- **LISTED ENTRIES**
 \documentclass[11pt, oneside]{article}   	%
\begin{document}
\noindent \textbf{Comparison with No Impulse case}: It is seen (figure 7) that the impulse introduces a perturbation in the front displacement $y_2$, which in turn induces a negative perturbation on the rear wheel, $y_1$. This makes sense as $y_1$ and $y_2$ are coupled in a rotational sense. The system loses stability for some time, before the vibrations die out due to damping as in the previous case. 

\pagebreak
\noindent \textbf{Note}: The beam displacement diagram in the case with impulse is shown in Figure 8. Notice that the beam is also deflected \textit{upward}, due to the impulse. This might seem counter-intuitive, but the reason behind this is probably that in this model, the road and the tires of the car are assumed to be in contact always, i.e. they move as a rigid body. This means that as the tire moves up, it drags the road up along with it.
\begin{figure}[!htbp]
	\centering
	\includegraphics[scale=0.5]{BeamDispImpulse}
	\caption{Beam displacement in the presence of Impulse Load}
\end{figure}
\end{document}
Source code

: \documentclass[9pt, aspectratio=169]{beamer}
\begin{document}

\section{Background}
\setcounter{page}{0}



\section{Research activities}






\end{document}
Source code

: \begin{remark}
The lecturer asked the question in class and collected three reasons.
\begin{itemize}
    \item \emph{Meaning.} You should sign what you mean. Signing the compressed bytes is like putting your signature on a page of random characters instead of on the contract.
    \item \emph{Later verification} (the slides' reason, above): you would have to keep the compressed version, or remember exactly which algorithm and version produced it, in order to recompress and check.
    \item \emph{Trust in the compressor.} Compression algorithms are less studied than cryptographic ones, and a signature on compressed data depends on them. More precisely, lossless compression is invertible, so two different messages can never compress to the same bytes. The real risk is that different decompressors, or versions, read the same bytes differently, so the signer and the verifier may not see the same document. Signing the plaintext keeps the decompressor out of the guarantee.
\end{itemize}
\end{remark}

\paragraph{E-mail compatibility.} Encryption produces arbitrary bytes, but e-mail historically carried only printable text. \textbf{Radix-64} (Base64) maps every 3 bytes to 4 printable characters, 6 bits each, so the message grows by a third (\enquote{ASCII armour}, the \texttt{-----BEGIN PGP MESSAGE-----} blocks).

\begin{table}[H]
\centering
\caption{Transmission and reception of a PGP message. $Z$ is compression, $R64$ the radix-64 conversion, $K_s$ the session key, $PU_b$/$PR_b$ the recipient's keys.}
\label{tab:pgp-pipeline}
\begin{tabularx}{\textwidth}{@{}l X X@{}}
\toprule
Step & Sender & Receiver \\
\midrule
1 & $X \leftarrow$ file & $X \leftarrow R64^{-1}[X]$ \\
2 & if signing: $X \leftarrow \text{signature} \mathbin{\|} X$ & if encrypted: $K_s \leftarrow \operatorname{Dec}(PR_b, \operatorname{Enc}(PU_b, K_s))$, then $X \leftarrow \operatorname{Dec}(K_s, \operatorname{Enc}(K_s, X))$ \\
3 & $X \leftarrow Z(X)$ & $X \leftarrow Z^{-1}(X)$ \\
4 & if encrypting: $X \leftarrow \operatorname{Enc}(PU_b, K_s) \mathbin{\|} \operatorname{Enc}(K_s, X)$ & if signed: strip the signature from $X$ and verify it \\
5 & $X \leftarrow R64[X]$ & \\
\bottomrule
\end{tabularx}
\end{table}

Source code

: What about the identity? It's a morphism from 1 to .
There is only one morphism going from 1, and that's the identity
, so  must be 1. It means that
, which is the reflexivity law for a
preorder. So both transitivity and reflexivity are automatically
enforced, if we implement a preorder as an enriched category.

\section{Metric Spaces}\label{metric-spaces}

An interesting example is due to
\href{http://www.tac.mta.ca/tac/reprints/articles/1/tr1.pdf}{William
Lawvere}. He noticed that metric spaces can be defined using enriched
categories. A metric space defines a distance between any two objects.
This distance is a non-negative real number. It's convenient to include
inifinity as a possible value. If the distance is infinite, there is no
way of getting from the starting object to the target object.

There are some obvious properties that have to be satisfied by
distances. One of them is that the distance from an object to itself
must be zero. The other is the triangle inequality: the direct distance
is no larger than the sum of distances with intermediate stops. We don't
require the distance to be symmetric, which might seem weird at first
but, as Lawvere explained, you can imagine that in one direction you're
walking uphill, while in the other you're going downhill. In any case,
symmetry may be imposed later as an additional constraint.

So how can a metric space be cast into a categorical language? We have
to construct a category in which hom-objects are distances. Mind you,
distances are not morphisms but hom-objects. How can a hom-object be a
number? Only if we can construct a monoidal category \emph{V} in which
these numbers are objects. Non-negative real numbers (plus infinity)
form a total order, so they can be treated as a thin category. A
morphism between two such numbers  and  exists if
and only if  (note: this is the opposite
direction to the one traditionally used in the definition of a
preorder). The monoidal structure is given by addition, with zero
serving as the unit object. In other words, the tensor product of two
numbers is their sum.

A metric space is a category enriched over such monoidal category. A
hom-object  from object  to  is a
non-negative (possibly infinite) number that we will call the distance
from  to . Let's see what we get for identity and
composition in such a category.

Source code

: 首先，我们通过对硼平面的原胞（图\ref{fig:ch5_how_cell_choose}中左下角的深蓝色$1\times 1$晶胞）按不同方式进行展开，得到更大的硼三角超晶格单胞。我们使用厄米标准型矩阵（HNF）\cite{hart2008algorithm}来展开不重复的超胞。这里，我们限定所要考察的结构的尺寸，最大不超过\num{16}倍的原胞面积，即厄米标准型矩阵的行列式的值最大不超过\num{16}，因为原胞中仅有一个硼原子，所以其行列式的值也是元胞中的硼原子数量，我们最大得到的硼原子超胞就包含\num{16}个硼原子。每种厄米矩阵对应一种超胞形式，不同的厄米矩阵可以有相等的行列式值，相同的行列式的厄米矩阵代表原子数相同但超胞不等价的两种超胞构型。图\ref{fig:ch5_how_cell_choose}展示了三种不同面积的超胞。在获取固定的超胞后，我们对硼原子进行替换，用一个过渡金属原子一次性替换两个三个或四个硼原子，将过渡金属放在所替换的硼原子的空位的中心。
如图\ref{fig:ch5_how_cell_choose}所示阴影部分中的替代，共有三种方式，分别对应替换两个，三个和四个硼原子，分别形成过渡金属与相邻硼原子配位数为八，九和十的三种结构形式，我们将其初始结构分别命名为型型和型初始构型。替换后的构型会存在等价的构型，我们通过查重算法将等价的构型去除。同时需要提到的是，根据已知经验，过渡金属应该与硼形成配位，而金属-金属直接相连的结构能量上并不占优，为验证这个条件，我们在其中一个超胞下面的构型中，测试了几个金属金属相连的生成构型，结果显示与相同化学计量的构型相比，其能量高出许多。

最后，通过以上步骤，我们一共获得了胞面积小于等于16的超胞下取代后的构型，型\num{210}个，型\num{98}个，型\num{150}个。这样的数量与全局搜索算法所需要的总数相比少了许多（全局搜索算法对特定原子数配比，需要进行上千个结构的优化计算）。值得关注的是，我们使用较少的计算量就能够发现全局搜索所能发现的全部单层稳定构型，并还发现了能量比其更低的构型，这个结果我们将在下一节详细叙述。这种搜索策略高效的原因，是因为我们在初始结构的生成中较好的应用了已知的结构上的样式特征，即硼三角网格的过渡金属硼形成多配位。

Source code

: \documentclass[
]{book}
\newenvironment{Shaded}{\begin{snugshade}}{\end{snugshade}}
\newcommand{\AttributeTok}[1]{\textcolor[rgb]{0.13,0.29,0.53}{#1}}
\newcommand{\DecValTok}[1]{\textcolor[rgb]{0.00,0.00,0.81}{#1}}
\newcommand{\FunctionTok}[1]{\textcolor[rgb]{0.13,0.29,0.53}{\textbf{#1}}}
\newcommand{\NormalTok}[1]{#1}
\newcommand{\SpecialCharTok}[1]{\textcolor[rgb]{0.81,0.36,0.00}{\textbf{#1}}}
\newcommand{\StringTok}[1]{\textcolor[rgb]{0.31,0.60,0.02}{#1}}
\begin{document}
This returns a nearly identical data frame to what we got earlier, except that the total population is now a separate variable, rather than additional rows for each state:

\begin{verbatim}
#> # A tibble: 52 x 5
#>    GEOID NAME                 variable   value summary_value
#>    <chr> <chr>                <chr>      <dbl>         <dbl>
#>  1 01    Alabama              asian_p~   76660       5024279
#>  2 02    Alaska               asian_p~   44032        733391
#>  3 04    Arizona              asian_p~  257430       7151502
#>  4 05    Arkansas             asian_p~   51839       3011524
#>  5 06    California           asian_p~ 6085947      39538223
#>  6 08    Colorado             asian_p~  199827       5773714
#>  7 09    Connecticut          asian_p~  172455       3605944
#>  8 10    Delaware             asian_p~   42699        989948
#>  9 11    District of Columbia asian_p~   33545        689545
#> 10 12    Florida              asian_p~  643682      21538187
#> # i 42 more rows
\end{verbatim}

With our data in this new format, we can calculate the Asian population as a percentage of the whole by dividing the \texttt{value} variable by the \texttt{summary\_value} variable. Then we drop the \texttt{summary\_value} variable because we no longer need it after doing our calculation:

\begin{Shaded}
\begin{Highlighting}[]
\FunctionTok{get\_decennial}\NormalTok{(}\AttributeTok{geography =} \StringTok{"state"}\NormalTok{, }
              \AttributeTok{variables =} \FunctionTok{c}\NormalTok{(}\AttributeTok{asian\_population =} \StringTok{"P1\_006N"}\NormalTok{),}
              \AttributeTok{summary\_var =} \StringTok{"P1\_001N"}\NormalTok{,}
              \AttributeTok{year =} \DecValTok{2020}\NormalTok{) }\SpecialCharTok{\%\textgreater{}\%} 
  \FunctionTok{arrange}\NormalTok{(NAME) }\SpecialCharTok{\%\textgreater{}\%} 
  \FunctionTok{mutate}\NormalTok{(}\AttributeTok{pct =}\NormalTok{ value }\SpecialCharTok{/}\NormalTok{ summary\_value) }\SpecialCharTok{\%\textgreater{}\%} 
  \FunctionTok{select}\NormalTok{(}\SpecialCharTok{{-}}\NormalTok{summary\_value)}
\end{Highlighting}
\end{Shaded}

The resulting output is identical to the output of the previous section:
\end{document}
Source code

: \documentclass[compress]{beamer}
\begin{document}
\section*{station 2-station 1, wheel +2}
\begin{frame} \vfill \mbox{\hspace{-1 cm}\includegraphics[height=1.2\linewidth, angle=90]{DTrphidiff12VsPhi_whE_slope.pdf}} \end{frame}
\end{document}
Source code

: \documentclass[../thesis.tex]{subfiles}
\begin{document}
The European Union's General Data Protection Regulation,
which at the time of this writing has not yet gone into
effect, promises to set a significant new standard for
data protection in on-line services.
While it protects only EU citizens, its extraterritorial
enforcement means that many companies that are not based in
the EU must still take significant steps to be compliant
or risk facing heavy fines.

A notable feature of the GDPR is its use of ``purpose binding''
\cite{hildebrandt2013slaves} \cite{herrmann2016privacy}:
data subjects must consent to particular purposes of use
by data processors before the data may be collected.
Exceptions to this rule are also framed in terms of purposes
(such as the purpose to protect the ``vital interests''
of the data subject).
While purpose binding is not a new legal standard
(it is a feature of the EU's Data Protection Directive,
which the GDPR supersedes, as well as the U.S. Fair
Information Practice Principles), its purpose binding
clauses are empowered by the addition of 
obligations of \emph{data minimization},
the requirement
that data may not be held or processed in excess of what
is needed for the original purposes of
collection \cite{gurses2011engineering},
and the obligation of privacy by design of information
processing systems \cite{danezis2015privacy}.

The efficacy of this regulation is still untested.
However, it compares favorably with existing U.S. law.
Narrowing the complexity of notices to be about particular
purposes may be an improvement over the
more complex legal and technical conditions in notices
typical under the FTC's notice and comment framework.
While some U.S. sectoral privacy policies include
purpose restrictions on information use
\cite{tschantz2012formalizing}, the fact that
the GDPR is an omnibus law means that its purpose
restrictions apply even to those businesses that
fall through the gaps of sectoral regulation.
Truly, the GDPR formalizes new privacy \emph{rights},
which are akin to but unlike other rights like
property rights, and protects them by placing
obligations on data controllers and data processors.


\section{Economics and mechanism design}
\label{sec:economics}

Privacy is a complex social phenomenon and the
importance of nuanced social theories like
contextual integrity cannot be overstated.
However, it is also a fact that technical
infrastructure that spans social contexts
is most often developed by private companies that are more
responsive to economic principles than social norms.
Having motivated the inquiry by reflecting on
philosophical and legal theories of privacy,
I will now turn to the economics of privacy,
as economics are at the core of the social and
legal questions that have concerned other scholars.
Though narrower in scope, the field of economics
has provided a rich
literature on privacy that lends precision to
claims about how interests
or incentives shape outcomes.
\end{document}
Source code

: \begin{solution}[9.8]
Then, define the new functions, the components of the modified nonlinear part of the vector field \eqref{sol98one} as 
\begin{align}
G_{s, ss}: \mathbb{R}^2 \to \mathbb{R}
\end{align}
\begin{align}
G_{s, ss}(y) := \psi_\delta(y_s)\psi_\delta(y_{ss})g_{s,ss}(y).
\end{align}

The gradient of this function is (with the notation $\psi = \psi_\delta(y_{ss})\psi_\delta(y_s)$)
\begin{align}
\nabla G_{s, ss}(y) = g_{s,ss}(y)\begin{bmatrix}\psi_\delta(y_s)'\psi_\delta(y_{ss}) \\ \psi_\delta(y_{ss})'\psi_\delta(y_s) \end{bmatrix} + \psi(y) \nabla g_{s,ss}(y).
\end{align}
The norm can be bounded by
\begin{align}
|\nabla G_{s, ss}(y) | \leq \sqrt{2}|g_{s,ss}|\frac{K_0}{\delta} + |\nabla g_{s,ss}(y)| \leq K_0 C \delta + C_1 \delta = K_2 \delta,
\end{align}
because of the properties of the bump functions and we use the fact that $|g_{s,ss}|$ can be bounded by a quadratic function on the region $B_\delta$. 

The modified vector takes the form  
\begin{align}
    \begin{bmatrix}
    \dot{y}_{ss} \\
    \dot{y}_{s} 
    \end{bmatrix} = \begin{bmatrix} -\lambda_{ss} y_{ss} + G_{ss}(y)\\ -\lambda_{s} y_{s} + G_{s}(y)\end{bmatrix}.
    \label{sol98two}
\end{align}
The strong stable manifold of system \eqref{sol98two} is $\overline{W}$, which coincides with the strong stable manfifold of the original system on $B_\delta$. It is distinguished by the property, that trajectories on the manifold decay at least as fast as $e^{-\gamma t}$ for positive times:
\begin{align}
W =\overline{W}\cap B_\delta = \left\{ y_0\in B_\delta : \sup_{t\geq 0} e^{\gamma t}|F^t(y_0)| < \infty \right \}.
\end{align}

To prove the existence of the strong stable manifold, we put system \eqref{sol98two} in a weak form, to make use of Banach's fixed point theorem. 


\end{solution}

- **TRY IT**
Among the lines above, find the one with "A notable feature" and the one with "Truly, the GDPR". Quote both and everything between them, exactly.

- **EXPECTED ANSWER**
A notable feature of the GDPR is its use of ``purpose binding''
\cite{hildebrandt2013slaves} \cite{herrmann2016privacy}:
data subjects must consent to particular purposes of use
by data processors before the data may be collected.
Exceptions to this rule are also framed in terms of purposes
(such as the purpose to protect the ``vital interests''
of the data subject).
While purpose binding is not a new legal standard
(it is a feature of the EU's Data Protection Directive,
which the GDPR supersedes, as well as the U.S. Fair
Information Practice Principles), its purpose binding
clauses are empowered by the addition of 
obligations of \emph{data minimization},
the requirement
that data may not be held or processed in excess of what
is needed for the original purposes of
collection \cite{gurses2011engineering},
and the obligation of privacy by design of information
processing systems \cite{danezis2015privacy}.

The efficacy of this regulation is still untested.
However, it compares favorably with existing U.S. law.
Narrowing the complexity of notices to be about particular
purposes may be an improvement over the
more complex legal and technical conditions in notices
typical under the FTC's notice and comment framework.
While some U.S. sectoral privacy policies include
purpose restrictions on information use
\cite{tschantz2012formalizing}, the fact that
the GDPR is an omnibus law means that its purpose
restrictions apply even to those businesses that
fall through the gaps of sectoral regulation.
Truly, the GDPR formalizes new privacy \emph{rights},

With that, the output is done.